Near miss from a silent killer

Narrative

On a picture perfect Sydney summer Sunday, a family of Mum, Dad and three young siblings were out enjoying a day on their wakeboard boat. After a few hours of enjoying towing activities, the boat was making its way back to a boat ramp in Middle Harbour. When passing through a 4 knot zone, the kids decided to sit on the marlin board with their backs against the transom. A short time later, the kids decided to lie on their bellies with their feet trailing in the water.

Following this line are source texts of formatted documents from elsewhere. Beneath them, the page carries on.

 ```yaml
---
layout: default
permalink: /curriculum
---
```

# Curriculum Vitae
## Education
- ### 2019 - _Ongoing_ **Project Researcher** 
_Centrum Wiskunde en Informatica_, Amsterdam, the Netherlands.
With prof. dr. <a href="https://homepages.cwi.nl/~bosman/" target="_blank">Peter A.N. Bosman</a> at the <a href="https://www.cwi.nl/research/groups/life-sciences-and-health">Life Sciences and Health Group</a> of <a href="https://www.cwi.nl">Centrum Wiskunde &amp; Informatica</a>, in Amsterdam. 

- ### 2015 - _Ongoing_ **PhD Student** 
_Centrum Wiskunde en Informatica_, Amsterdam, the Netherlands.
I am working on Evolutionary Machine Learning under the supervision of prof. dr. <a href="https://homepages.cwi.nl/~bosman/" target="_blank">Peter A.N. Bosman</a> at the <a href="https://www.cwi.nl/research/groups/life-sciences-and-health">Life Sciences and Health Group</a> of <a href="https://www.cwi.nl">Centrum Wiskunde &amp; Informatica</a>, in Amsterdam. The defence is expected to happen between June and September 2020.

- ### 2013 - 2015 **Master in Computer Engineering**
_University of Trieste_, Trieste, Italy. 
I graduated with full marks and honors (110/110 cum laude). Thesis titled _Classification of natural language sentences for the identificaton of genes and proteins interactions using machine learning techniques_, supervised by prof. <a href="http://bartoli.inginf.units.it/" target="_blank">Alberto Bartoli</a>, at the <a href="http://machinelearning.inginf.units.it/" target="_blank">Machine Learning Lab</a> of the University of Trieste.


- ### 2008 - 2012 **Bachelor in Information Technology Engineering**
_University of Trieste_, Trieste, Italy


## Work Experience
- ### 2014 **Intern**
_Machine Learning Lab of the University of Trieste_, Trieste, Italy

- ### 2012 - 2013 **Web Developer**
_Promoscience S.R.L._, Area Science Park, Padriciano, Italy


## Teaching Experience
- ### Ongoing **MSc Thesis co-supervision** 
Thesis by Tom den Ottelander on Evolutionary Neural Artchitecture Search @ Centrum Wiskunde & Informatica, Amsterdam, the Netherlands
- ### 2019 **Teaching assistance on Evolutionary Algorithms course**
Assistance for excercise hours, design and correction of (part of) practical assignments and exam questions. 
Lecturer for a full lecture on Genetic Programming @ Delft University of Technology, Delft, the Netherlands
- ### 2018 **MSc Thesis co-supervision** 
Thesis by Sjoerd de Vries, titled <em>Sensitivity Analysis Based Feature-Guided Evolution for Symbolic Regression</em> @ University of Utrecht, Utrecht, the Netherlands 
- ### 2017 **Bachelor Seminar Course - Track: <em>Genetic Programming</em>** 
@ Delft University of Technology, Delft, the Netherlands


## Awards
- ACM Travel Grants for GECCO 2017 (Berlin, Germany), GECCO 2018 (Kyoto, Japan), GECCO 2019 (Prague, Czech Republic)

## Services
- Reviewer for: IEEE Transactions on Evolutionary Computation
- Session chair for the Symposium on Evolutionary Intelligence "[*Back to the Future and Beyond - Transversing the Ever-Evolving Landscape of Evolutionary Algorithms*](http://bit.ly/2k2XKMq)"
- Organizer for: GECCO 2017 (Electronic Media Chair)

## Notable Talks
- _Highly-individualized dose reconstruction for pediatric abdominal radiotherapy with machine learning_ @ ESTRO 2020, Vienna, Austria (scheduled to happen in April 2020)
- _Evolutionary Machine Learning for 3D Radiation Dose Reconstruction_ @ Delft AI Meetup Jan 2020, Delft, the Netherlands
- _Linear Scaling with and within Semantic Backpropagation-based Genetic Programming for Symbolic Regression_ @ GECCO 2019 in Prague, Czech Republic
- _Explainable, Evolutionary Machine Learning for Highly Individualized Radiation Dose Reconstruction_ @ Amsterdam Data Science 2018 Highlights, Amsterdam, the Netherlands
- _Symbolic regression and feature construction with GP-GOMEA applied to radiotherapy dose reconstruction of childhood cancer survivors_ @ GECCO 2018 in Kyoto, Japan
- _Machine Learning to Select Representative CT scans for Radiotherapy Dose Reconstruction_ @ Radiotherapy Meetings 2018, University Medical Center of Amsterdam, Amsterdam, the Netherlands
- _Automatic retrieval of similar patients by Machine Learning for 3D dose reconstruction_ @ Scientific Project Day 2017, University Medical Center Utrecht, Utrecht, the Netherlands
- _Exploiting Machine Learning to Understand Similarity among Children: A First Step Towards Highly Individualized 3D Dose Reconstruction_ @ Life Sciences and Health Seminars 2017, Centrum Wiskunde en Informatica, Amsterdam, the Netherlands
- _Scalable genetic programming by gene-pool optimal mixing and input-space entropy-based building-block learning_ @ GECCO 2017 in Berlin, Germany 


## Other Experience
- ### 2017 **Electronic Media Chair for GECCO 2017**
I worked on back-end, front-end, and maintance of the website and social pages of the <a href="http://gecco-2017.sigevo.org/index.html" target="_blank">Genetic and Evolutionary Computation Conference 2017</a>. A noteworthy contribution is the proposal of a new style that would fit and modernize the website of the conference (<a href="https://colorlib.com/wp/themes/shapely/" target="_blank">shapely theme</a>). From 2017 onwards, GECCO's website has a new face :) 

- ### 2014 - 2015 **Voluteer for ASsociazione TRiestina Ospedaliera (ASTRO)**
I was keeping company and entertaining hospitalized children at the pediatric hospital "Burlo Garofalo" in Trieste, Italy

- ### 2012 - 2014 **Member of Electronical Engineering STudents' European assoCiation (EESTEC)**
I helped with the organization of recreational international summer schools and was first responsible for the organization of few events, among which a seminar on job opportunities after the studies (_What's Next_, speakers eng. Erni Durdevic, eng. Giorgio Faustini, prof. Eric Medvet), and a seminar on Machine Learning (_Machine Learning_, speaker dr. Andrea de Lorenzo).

Soon, the father noticed that his four year old son appeared unconscious with this face in the water. They immediately retrieved the boy, contacted 000 and met an ambulance at the boat ramp. With the application of 100% oxygen therapy at the scene, and later treatment in hospital, the boy made a full recovery. But it was very close.

What happened? The boy suffered from carbon monoxide (CO) poisoning, known on boats a ‘the silent killer.’ The boy’s sister explained later that her brother thought it would be fun to place his face in the exhaust bubbles in the water. He inhaled CO, rendering him unconscious very quickly. Further exposure would have led to death.

CO is a product of combustion of engines, more being produced from petrol engines than diesel engines. CO is odourless, colourless and tasteless. It bonds to our blood’s haemoglobin 240 times faster than oxygen, thus depriving our internal organs of oxygen very quickly. It is deadly.

Lessons Learned:

  1. Never allow anyone to sit on marlin boards or swim platforms whilst a vessel is underway, or even at rest whilst engines are idling.
  2. Never “teak surf”, which is an activity where people hang on to the marlin board and get towed along by a moving boat.
  3. Make sure all compartments of a boat are well ventilated at all times, and be aware of the “caravan effect” (see Safety Report titled ‘Covers could have been a covert killer’).
  4. Be aware of on-board generators – even when a vessel is anchored or moored, generators still produce CO. This is particularly present at or near the swim platforms of houseboats. Never allow people to swim under these platforms.
  5. Be aware of the symptoms – victims will appear bright red, or flushed, and their extremities, such as toes and finger tips will appear bluish in colour. Early symptoms include the victim feeling tired, confused, sluggish, slurry speech.